> _WORK ORDER_:
What follows is a set of entries. Give them again exactly, without the pictures.
(DATASET)
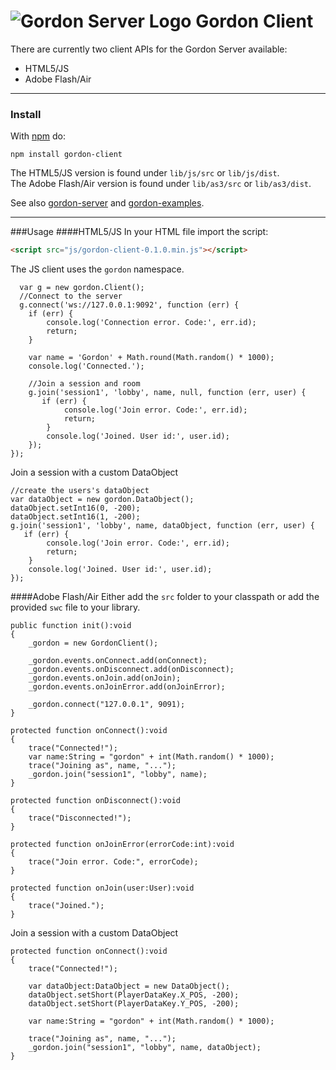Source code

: 
![Gordon Server Logo][1]
Gordon Client
=============
There are currently two client APIs for the Gordon Server available:

 - HTML5/JS
 - Adobe Flash/Air

----------

### Install

With [npm](http://npmjs.org) do:
```
npm install gordon-client
```
The HTML5/JS version is found under ``lib/js/src`` or ``lib/js/dist``.<br>
The Adobe Flash/Air version is found under ``lib/as3/src`` or ``lib/as3/dist``.


See also [gordon-server][2] and [gordon-examples][3].

----------

###Usage
####HTML5/JS
In your HTML file import the script:
```html
<script src="js/gordon-client-0.1.0.min.js"></script>
```

The JS client uses the ``gordon`` namespace.
```JS
  var g = new gordon.Client();
  //Connect to the server
  g.connect('ws://127.0.0.1:9092', function (err) {
    if (err) {
        console.log('Connection error. Code:', err.id);
        return;
    }

    var name = 'Gordon' + Math.round(Math.random() * 1000);
    console.log('Connected.');

    //Join a session and room
    g.join('session1', 'lobby', name, null, function (err, user) {
       if (err) {
            console.log('Join error. Code:', err.id);
            return;
        }
        console.log('Joined. User id:', user.id);
    });
});
```

Join a session with a custom DataObject

```JS
//create the users's dataObject
var dataObject = new gordon.DataObject();
dataObject.setInt16(0, -200);
dataObject.setInt16(1, -200);
g.join('session1', 'lobby', name, dataObject, function (err, user) {
   if (err) {
        console.log('Join error. Code:', err.id);
        return;
    }
    console.log('Joined. User id:', user.id);
});
```

####Adobe Flash/Air
Either add the ``src`` folder to your classpath or add the provided ``swc`` file to your library.
```JS
public function init():void
{
    _gordon = new GordonClient();

    _gordon.events.onConnect.add(onConnect);
    _gordon.events.onDisconnect.add(onDisconnect);
    _gordon.events.onJoin.add(onJoin);
	_gordon.events.onJoinError.add(onJoinError);

    _gordon.connect("127.0.0.1", 9091);
}

protected function onConnect():void
{
	trace("Connected!");
	var name:String = "gordon" + int(Math.random() * 1000);
	trace("Joining as", name, "...");
	_gordon.join("session1", "lobby", name);
}

protected function onDisconnect():void
{
	trace("Disconnected!");
}

protected function onJoinError(errorCode:int):void
{
	trace("Join error. Code:", errorCode);
}

protected function onJoin(user:User):void
{
	trace("Joined.");
}
```
Join a session with a custom DataObject
```JS
protected function onConnect():void
{
	trace("Connected!");

	var dataObject:DataObject = new DataObject();
	dataObject.setShort(PlayerDataKey.X_POS, -200);
	dataObject.setShort(PlayerDataKey.Y_POS, -200);

	var name:String = "gordon" + int(Math.random() * 1000);

	trace("Joining as", name, "...");
	_gordon.join("session1", "lobby", name, dataObject);
}

```



  [1]: https://cloud.githubusercontent.com/assets/7307652/2774582/445a43cc-caba-11e3-92f2-a2bc7600b52b.png
  [2]: https://github.com/bma73/gordon-server
  [3]: https://github.com/bma73/gordon-examples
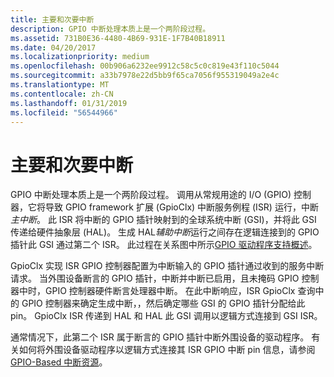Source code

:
 ```yaml
---
title: 主要和次要中断
description: GPIO 中断处理本质上是一个两阶段过程。
ms.assetid: 731B0E36-4480-4B69-931E-1F7B40B18911
ms.date: 04/20/2017
ms.localizationpriority: medium
ms.openlocfilehash: 00b906a6232ee9912c58c5c0c819e43f110c5044
ms.sourcegitcommit: a33b7978e22d5bb9f65ca7056f955319049a2e4c
ms.translationtype: MT
ms.contentlocale: zh-CN
ms.lasthandoff: 01/31/2019
ms.locfileid: "56544966"
---
```

# <a name="primary-and-secondary-interrupts"></a>主要和次要中断


GPIO 中断处理本质上是一个两阶段过程。 调用从常规用途的 I/O (GPIO) 控制器，它将导致 GPIO framework 扩展 (GpioClx) 中断服务例程 (ISR) 运行，中断*主中断*。 此 ISR 将中断的 GPIO 插针映射到的全球系统中断 (GSI)，并将此 GSI 传递给硬件抽象层 (HAL)。 生成 HAL*辅助中断*运行之间存在逻辑连接到的 GPIO 插针此 GSI 通过第二个 ISR。 此过程在关系图中所示[GPIO 驱动程序支持概述](https://msdn.microsoft.com/library/windows/hardware/hh439512#gpio-block-diagram)。

GpioClx 实现 ISR GPIO 控制器配置为中断输入的 GPIO 插针通过收到的服务中断请求。 当外围设备断言的 GPIO 插针，中断并中断已启用，且未掩码 GPIO 控制器中时，GPIO 控制器硬件断言处理器中断。 在此中断响应，ISR GpioClx 查询中的 GPIO 控制器来确定生成中断，，然后确定哪些 GSI 的 GPIO 插针分配给此 pin。 GpioClx ISR 传递到 HAL 和 HAL 此 GSI 调用以逻辑方式连接到 GSI ISR。

通常情况下，此第二个 ISR 属于断言的 GPIO 插针中断外围设备的驱动程序。 有关如何将外围设备驱动程序以逻辑方式连接其 ISR GPIO 中断 pin 信息，请参阅[GPIO-Based 中断资源](https://msdn.microsoft.com/library/windows/hardware/hh698246)。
(End DATASET)
> _EXERCISE RESPONSE_:
Source code

: 
![Gordon Server Logo][1]
Gordon Client
=============
There are currently two client APIs for the Gordon Server available:

 - HTML5/JS
 - Adobe Flash/Air

----------

### Install

With [npm](http://npmjs.org) do:
```
npm install gordon-client
```
The HTML5/JS version is found under ``lib/js/src`` or ``lib/js/dist``.<br>
The Adobe Flash/Air version is found under ``lib/as3/src`` or ``lib/as3/dist``.


See also [gordon-server][2] and [gordon-examples][3].

----------

###Usage
####HTML5/JS
In your HTML file import the script:
```html
<script src="js/gordon-client-0.1.0.min.js"></script>
```

The JS client uses the ``gordon`` namespace.
```JS
  var g = new gordon.Client();
  //Connect to the server
  g.connect('ws://127.0.0.1:9092', function (err) {
    if (err) {
        console.log('Connection error. Code:', err.id);
        return;
    }

    var name = 'Gordon' + Math.round(Math.random() * 1000);
    console.log('Connected.');

    //Join a session and room
    g.join('session1', 'lobby', name, null, function (err, user) {
       if (err) {
            console.log('Join error. Code:', err.id);
            return;
        }
        console.log('Joined. User id:', user.id);
    });
});
```

Join a session with a custom DataObject

```JS
//create the users's dataObject
var dataObject = new gordon.DataObject();
dataObject.setInt16(0, -200);
dataObject.setInt16(1, -200);
g.join('session1', 'lobby', name, dataObject, function (err, user) {
   if (err) {
        console.log('Join error. Code:', err.id);
        return;
    }
    console.log('Joined. User id:', user.id);
});
```

####Adobe Flash/Air
Either add the ``src`` folder to your classpath or add the provided ``swc`` file to your library.
```JS
public function init():void
{
    _gordon = new GordonClient();

    _gordon.events.onConnect.add(onConnect);
    _gordon.events.onDisconnect.add(onDisconnect);
    _gordon.events.onJoin.add(onJoin);
	_gordon.events.onJoinError.add(onJoinError);

    _gordon.connect("127.0.0.1", 9091);
}

protected function onConnect():void
{
	trace("Connected!");
	var name:String = "gordon" + int(Math.random() * 1000);
	trace("Joining as", name, "...");
	_gordon.join("session1", "lobby", name);
}

protected function onDisconnect():void
{
	trace("Disconnected!");
}

protected function onJoinError(errorCode:int):void
{
	trace("Join error. Code:", errorCode);
}

protected function onJoin(user:User):void
{
	trace("Joined.");
}
```
Join a session with a custom DataObject
```JS
protected function onConnect():void
{
	trace("Connected!");

	var dataObject:DataObject = new DataObject();
	dataObject.setShort(PlayerDataKey.X_POS, -200);
	dataObject.setShort(PlayerDataKey.Y_POS, -200);

	var name:String = "gordon" + int(Math.random() * 1000);

	trace("Joining as", name, "...");
	_gordon.join("session1", "lobby", name, dataObject);
}

```



  [1]: https://cloud.githubusercontent.com/assets/7307652/2774582/445a43cc-caba-11e3-92f2-a2bc7600b52b.png
  [2]: https://github.com/bma73/gordon-server
  [3]: https://github.com/bma73/gordon-examples
Source code

:
 ```yaml
---
title: 主要和次要中断
description: GPIO 中断处理本质上是一个两阶段过程。
ms.assetid: 731B0E36-4480-4B69-931E-1F7B40B18911
ms.date: 04/20/2017
ms.localizationpriority: medium
ms.openlocfilehash: 00b906a6232ee9912c58c5c0c819e43f110c5044
ms.sourcegitcommit: a33b7978e22d5bb9f65ca7056f955319049a2e4c
ms.translationtype: MT
ms.contentlocale: zh-CN
ms.lasthandoff: 01/31/2019
ms.locfileid: "56544966"
---
```

# <a name="primary-and-secondary-interrupts"></a>主要和次要中断


GPIO 中断处理本质上是一个两阶段过程。 调用从常规用途的 I/O (GPIO) 控制器，它将导致 GPIO framework 扩展 (GpioClx) 中断服务例程 (ISR) 运行，中断*主中断*。 此 ISR 将中断的 GPIO 插针映射到的全球系统中断 (GSI)，并将此 GSI 传递给硬件抽象层 (HAL)。 生成 HAL*辅助中断*运行之间存在逻辑连接到的 GPIO 插针此 GSI 通过第二个 ISR。 此过程在关系图中所示[GPIO 驱动程序支持概述](https://msdn.microsoft.com/library/windows/hardware/hh439512#gpio-block-diagram)。

GpioClx 实现 ISR GPIO 控制器配置为中断输入的 GPIO 插针通过收到的服务中断请求。 当外围设备断言的 GPIO 插针，中断并中断已启用，且未掩码 GPIO 控制器中时，GPIO 控制器硬件断言处理器中断。 在此中断响应，ISR GpioClx 查询中的 GPIO 控制器来确定生成中断，，然后确定哪些 GSI 的 GPIO 插针分配给此 pin。 GpioClx ISR 传递到 HAL 和 HAL 此 GSI 调用以逻辑方式连接到 GSI ISR。

通常情况下，此第二个 ISR 属于断言的 GPIO 插针中断外围设备的驱动程序。 有关如何将外围设备驱动程序以逻辑方式连接其 ISR GPIO 中断 pin 信息，请参阅[GPIO-Based 中断资源](https://msdn.microsoft.com/library/windows/hardware/hh698246)。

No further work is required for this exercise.